• _WORK REQUEST_: Although the records contain pictures, repeat only the text of every line exactly.

(DATA UNDER STUDY begins)

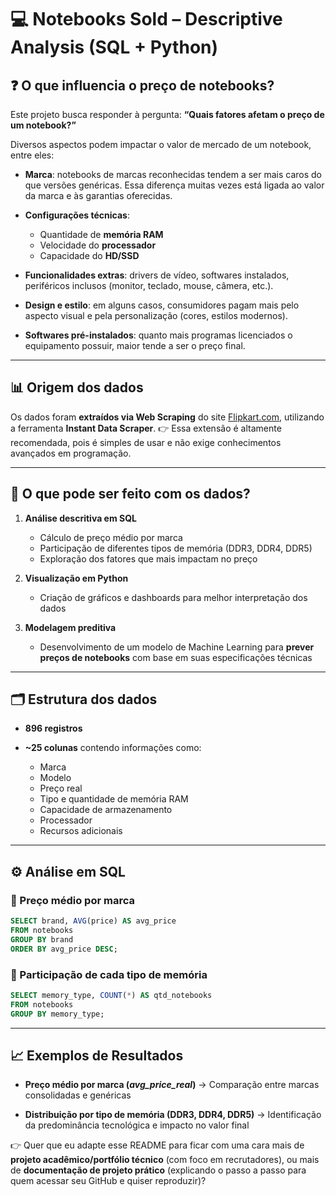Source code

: 
# 💻 Notebooks Sold – Descriptive Analysis (SQL + Python)

## ❓ O que influencia o preço de notebooks?

Este projeto busca responder à pergunta:
**“Quais fatores afetam o preço de um notebook?”**

Diversos aspectos podem impactar o valor de mercado de um notebook, entre eles:

* **Marca**: notebooks de marcas reconhecidas tendem a ser mais caros do que versões genéricas. Essa diferença muitas vezes está ligada ao valor da marca e às garantias oferecidas.
* **Configurações técnicas**:

  * Quantidade de **memória RAM**
  * Velocidade do **processador**
  * Capacidade do **HD/SSD**
* **Funcionalidades extras**: drivers de vídeo, softwares instalados, periféricos inclusos (monitor, teclado, mouse, câmera, etc.).
* **Design e estilo**: em alguns casos, consumidores pagam mais pelo aspecto visual e pela personalização (cores, estilos modernos).
* **Softwares pré-instalados**: quanto mais programas licenciados o equipamento possuir, maior tende a ser o preço final.

---

## 📊 Origem dos dados

Os dados foram **extraídos via Web Scraping** do site [Flipkart.com](https://www.flipkart.com/), utilizando a ferramenta **Instant Data Scraper**.
👉 Essa extensão é altamente recomendada, pois é simples de usar e não exige conhecimentos avançados em programação.

---

## 🔎 O que pode ser feito com os dados?

1. **Análise descritiva em SQL**

   * Cálculo de preço médio por marca
   * Participação de diferentes tipos de memória (DDR3, DDR4, DDR5)
   * Exploração dos fatores que mais impactam no preço

2. **Visualização em Python**

   * Criação de gráficos e dashboards para melhor interpretação dos dados

3. **Modelagem preditiva**

   * Desenvolvimento de um modelo de Machine Learning para **prever preços de notebooks** com base em suas especificações técnicas

---

## 🗂️ Estrutura dos dados

* **896 registros**
* **\~25 colunas** contendo informações como:

  * Marca
  * Modelo
  * Preço real
  * Tipo e quantidade de memória RAM
  * Capacidade de armazenamento
  * Processador
  * Recursos adicionais

---

## ⚙️ Análise em SQL

### 📌 Preço médio por marca

```sql
SELECT brand, AVG(price) AS avg_price
FROM notebooks
GROUP BY brand
ORDER BY avg_price DESC;
```

### 📌 Participação de cada tipo de memória

```sql
SELECT memory_type, COUNT(*) AS qtd_notebooks
FROM notebooks
GROUP BY memory_type;
```

---

## 📈 Exemplos de Resultados

* **Preço médio por marca (*avg\_price\_real*)**
  → Comparação entre marcas consolidadas e genéricas

* **Distribuição por tipo de memória (DDR3, DDR4, DDR5)**
  → Identificação da predominância tecnológica e impacto no valor final


👉 Quer que eu adapte esse README para ficar com uma cara mais de **projeto acadêmico/portfólio técnico** (com foco em recrutadores), ou mais de **documentação de projeto prático** (explicando o passo a passo para quem acessar seu GitHub e quiser reproduzir)?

(DATA UNDER STUDY ends)

• _COMPLETED TASK_:
Source code

: 
# 💻 Notebooks Sold – Descriptive Analysis (SQL + Python)

## ❓ O que influencia o preço de notebooks?

Este projeto busca responder à pergunta:
**“Quais fatores afetam o preço de um notebook?”**

Diversos aspectos podem impactar o valor de mercado de um notebook, entre eles:

* **Marca**: notebooks de marcas reconhecidas tendem a ser mais caros do que versões genéricas. Essa diferença muitas vezes está ligada ao valor da marca e às garantias oferecidas.
* **Configurações técnicas**:

  * Quantidade de **memória RAM**
  * Velocidade do **processador**
  * Capacidade do **HD/SSD**
* **Funcionalidades extras**: drivers de vídeo, softwares instalados, periféricos inclusos (monitor, teclado, mouse, câmera, etc.).
* **Design e estilo**: em alguns casos, consumidores pagam mais pelo aspecto visual e pela personalização (cores, estilos modernos).
* **Softwares pré-instalados**: quanto mais programas licenciados o equipamento possuir, maior tende a ser o preço final.

---

## 📊 Origem dos dados

Os dados foram **extraídos via Web Scraping** do site [Flipkart.com](https://www.flipkart.com/), utilizando a ferramenta **Instant Data Scraper**.
👉 Essa extensão é altamente recomendada, pois é simples de usar e não exige conhecimentos avançados em programação.

---

## 🔎 O que pode ser feito com os dados?

1. **Análise descritiva em SQL**

   * Cálculo de preço médio por marca
   * Participação de diferentes tipos de memória (DDR3, DDR4, DDR5)
   * Exploração dos fatores que mais impactam no preço

2. **Visualização em Python**

   * Criação de gráficos e dashboards para melhor interpretação dos dados

3. **Modelagem preditiva**

   * Desenvolvimento de um modelo de Machine Learning para **prever preços de notebooks** com base em suas especificações técnicas

---

## 🗂️ Estrutura dos dados

* **896 registros**
* **\~25 colunas** contendo informações como:

  * Marca
  * Modelo
  * Preço real
  * Tipo e quantidade de memória RAM
  * Capacidade de armazenamento
  * Processador
  * Recursos adicionais

---

## ⚙️ Análise em SQL

### 📌 Preço médio por marca

```sql
SELECT brand, AVG(price) AS avg_price
FROM notebooks
GROUP BY brand
ORDER BY avg_price DESC;
```

### 📌 Participação de cada tipo de memória

```sql
SELECT memory_type, COUNT(*) AS qtd_notebooks
FROM notebooks
GROUP BY memory_type;
```

---

## 📈 Exemplos de Resultados

* **Preço médio por marca (*avg\_price\_real*)**
  → Comparação entre marcas consolidadas e genéricas

* **Distribuição por tipo de memória (DDR3, DDR4, DDR5)**
  → Identificação da predominância tecnológica e impacto no valor final


👉 Quer que eu adapte esse README para ficar com uma cara mais de **projeto acadêmico/portfólio técnico** (com foco em recrutadores), ou mais de **documentação de projeto prático** (explicando o passo a passo para quem acessar seu GitHub e quiser reproduzir)?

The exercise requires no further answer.